For those evenings where dinner has to go fast, at my house we warm up frozen pizzas. Brilliantly, they’re fair down to the gram. So no salami squabbles there. I know that from my experience working with automation in the food and beverage sector. Exciting for me, it involves AI, which is one of my favorite topics.
To achieve a high level of uniformity, manufacturers can use AI to make sure that all pizzas have a similar distribution of toppings. It might sound simple enough, but it’s a bit more complicated. For a solution like this to work, you have an interplay between hardware, software and – something very essential – service. Here’s a breakdown:
1. Hardware: For pizzas, this means cameras, runtime environments in the form of edge computers, and automatized equipment like a pusher to sort out rejects.
2. Software: Algorithms that run on edge computers analyze every image from the camera within a second to decide if a pizza is good or bad. If a bad pizza is spotted, the edge computer triggers a reaction, such as pushing the pizza out of the line or alerting an operator. Some might wonder why the data isn’t sent to the cloud. In this case, at one pizza a second, it would take too much time to send the image to the cloud and back. Edge computing is clearly the better choice here.
3. Service: This is the really interesting point. So say a recipe has changed, or a new pizza is being introduced into the product line. Here we need services focusing on AI in order to adapt or retrain the AI models to the new recipe. Those services also ensure that the AI is working as intended, for example with monitoring predictions, finetuning and the occasional tweak. Like I’ve pointed out before, AI works best when it is actively managed. Best of all, most of this is automatic, much like the system inspecting the pizzas. But service isn’t just important for the big things. Suppose the camera lens gets dirty, or the connection between the camera and the edge computer is interrupted. Someone who knows their way around is invaluable in these situations too.

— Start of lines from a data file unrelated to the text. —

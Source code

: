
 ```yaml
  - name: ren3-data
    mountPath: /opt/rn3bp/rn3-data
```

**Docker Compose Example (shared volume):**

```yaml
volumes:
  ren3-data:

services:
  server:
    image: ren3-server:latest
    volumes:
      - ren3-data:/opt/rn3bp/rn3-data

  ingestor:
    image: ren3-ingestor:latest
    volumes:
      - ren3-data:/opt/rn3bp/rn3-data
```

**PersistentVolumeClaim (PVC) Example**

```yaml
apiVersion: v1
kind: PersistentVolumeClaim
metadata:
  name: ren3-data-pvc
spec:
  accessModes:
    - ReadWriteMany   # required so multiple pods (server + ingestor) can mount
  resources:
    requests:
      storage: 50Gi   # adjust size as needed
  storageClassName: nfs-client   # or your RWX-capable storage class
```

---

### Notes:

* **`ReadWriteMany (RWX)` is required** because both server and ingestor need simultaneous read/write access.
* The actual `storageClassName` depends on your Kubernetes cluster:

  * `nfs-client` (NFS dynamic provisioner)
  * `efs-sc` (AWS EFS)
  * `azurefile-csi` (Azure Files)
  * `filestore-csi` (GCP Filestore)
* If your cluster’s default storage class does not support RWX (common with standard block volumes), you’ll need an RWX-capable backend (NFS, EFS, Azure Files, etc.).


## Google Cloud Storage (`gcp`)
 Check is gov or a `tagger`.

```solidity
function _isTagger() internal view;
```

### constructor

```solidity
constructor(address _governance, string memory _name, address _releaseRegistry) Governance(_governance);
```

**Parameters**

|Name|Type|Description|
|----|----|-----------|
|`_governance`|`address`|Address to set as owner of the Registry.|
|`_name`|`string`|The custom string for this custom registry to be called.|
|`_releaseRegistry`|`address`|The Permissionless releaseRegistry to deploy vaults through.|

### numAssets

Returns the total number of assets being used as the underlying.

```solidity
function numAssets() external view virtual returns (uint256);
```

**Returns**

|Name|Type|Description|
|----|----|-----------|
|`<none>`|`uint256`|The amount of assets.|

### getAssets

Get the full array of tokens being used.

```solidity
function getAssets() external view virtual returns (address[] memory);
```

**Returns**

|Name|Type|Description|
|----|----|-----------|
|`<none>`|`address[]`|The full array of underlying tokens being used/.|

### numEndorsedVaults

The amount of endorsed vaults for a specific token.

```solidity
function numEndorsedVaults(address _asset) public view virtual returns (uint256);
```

So you see: Automatically sorting out the imperfect pizza requires a holistic interplay of hardware, software and service. By combining these three elements, we are able to put a value hypothesis into production quickly. Of course, at Siemens we do more than pizza: When using AI to sort out operational issues, we consider the end-to-end requirements and focus on the big picture. Only then can AI contribute to productivity gains.